The subsequent focus on the #MeToo movement risks overshadowing the range of women’s rights activism happening globally, particularly in countries in the global south. As Titilope Ajayi, a Ghanaian feminist scholar, writes: “Spotlighting movements like #MeToo has a way of obstructing our vision of longstanding mobilisations on the ground in other parts of the world against the same issues.”

Placing such a continued focus on a western-centric movement can also be problematic for women in countries who face greater backlash locally against their anti-sexual harassment activism, accused of acting out a ‘western agenda’.

Ajayi cites the mobilisation in response to the ban on miniskirts in Uganda in 2014 and the #MyDressMyChoice protests in support of her argument.  A new collection of articles we have edited examines the experiences of many others, from those that are well-defined and visible collective action against sexual harassment, such as women in politics in Pakistan and within universities in India and Egypt, to contexts where voices are still silenced, including girls at school in Burkino Faso and Benin.

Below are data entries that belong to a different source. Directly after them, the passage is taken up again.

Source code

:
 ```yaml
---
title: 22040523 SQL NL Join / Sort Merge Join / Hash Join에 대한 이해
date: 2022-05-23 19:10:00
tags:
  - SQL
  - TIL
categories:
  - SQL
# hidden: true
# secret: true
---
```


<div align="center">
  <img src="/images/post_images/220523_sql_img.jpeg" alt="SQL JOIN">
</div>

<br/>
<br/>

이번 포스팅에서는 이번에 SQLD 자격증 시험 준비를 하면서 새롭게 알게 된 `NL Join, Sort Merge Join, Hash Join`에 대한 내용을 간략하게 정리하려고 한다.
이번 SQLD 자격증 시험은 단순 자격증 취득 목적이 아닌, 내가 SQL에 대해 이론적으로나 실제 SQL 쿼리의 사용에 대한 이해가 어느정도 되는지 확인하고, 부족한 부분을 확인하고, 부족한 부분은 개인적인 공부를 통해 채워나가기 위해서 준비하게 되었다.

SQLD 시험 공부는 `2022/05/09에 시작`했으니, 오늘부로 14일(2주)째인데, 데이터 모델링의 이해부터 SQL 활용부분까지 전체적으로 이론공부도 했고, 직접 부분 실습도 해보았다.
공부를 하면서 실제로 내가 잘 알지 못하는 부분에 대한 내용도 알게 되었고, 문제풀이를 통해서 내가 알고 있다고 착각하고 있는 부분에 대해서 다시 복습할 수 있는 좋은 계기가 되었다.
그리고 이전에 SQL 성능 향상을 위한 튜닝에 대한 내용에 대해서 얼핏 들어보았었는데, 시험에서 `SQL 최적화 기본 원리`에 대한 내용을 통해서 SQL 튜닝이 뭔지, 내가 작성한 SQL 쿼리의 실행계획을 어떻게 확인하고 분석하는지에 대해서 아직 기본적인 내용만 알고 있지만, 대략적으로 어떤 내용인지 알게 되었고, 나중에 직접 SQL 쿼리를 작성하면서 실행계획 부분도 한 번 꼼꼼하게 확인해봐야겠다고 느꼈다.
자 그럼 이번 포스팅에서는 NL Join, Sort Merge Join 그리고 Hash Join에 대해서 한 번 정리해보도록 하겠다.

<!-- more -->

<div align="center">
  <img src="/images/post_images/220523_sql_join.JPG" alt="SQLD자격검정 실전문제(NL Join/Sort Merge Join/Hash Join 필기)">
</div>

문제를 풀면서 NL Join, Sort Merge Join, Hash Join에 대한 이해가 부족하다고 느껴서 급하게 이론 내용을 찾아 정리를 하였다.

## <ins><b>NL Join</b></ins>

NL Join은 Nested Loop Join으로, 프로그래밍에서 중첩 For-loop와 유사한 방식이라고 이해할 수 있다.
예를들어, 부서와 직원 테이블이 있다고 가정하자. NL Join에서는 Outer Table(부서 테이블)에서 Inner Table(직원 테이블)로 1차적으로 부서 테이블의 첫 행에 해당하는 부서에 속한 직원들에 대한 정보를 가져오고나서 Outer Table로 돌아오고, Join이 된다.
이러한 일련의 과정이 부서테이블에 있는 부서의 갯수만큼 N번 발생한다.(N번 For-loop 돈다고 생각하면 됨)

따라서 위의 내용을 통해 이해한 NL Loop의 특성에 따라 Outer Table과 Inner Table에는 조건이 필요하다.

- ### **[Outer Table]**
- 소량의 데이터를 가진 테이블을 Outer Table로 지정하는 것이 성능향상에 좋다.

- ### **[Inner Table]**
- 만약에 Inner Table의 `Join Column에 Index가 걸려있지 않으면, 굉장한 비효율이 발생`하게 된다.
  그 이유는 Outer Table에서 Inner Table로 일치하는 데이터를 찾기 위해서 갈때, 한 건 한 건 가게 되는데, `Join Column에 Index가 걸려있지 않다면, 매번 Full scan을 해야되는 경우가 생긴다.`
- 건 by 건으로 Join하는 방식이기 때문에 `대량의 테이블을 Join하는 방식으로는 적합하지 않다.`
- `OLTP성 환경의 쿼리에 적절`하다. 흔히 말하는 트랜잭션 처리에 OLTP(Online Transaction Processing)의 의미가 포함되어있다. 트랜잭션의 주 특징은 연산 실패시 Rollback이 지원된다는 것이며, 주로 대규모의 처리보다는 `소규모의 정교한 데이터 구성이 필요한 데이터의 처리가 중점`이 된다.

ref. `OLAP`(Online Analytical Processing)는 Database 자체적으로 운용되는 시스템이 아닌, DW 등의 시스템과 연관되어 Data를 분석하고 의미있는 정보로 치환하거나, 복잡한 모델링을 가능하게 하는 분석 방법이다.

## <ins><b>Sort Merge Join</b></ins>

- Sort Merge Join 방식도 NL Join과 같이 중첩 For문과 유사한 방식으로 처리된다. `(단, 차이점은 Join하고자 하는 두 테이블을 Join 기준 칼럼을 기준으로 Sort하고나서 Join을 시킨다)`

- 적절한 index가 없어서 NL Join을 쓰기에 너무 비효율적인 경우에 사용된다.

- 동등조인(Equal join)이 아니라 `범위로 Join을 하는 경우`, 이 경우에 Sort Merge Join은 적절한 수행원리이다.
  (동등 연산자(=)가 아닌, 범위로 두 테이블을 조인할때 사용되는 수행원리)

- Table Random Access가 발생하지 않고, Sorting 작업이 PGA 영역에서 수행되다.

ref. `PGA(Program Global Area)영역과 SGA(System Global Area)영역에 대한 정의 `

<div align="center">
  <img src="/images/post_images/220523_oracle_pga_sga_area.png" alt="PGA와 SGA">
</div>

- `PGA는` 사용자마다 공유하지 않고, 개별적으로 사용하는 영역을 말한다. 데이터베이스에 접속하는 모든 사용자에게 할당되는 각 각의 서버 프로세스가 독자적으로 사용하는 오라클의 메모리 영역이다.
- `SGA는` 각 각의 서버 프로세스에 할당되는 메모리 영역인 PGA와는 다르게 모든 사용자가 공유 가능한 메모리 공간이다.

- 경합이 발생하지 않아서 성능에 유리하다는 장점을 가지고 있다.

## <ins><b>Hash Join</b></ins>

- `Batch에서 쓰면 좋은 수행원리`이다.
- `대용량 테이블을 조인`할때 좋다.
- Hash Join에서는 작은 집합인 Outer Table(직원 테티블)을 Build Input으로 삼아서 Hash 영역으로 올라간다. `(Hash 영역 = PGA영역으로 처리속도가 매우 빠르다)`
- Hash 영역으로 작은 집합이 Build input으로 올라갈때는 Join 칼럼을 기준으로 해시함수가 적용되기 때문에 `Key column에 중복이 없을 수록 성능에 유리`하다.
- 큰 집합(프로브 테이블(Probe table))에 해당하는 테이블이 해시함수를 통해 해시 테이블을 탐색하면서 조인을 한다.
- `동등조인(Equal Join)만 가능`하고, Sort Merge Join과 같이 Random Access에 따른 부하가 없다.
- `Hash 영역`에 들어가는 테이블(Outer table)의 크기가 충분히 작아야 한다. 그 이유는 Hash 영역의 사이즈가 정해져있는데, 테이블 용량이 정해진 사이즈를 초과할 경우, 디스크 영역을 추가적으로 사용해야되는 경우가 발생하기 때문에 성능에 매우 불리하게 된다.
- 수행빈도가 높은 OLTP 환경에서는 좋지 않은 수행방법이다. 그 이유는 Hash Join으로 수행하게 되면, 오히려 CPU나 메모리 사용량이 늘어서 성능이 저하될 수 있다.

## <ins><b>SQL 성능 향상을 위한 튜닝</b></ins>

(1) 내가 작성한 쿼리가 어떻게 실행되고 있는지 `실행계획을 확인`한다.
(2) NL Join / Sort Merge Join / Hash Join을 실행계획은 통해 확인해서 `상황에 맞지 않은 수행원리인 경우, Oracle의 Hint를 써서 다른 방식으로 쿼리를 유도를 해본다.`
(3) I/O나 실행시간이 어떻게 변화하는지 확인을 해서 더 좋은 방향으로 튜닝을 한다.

In Pakistan, women are harassed and intimidated by a highly patriarchal society for just daring to enter politics. Women activists in Pakistan have also held a long struggle against the practise of local leaders banning women from voting in elections, and have filed cases with the Election Commission of Pakistan, petitioned the higher courts, and lobbied with political parties since the mid-1990s to put an end to this practice. Now, under the new 2017 electoral laws, if the women’s vote is less than 10 per cent of total votes polled in a constituency, the election is declared void.

In The Philippines, Filipino women working in the male-dominated world of seafaring - ‘Shefarers’ - face a range of verbal and physical sexual harassment.  With technical difficulties of filing complaints and pursuing legal cases, especially when the incidents happen on board international ships and by foreign nationals, the ‘Shefarers’ have started to organise via a women’s committee of the male-dominated seafarers union to raise awareness and confront the problem.

The impact of sexual harassment and gender-based violence is felt across all countries in the world, from verbal harassment on the streets – as mapped by HarassMap in Egypt, to physical attacks in the workplace and domestic violence.  How do we make further and faster progress for women?  How do we counter a culture where 56 percent of men believe ‘women who dress provocatively deserve to be harassed’, as is the case in Lebanon.  We need to hear and share the experiences of a much wider variety of women’s movements, and crucially, to learn from them and forge new alliances for change.

We also need to learn from these wide variety of experiences to better understand the power dimensions at play, the triggers to collective action and the time it can take to build the groundwork. Triggers ignite action like #MeToo and The List in Indian academia, but they do not happen spontaneously in isolation. They occur in the context of grass-roots work, like a firework display that bursts into life, but where the work to get there is hidden from view.

There is certainly a place for international movements like #MeToo to energise and galvanise. But at a time of Covid-19 when the global pandemic is putting even more pressure on women, increasing domestic violence and harassment in digital spaces, we also need to try and make more space to amplify a wider variety of voices from national and local movements globally, and make sure that they are heard.